▸ Task objective: Each line from the one containing "provided. All assets" through the last line of the data below is to be written out verbatim, and nothing more.

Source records
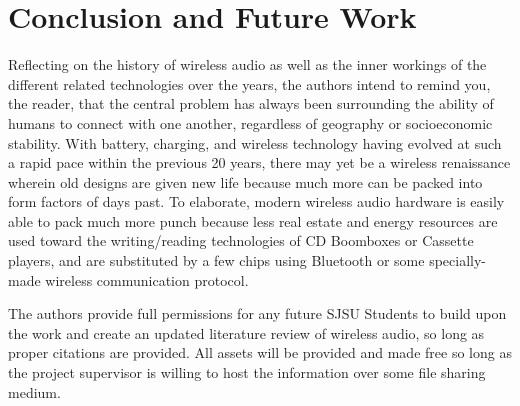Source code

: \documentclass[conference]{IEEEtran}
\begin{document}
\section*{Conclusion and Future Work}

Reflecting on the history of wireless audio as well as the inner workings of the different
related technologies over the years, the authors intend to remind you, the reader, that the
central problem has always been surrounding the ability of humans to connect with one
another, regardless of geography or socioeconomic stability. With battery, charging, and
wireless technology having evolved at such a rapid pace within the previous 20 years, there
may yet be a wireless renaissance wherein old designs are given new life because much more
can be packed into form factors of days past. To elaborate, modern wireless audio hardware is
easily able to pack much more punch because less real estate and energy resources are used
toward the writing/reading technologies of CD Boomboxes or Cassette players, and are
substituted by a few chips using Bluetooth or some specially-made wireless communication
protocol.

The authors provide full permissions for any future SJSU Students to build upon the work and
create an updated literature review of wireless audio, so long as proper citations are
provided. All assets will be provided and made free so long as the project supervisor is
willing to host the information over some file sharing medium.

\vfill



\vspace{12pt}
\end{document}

▸ Answer for this exercise:
provided. All assets will be provided and made free so long as the project supervisor is
willing to host the information over some file sharing medium.

\vfill



\vspace{12pt}
\end{document}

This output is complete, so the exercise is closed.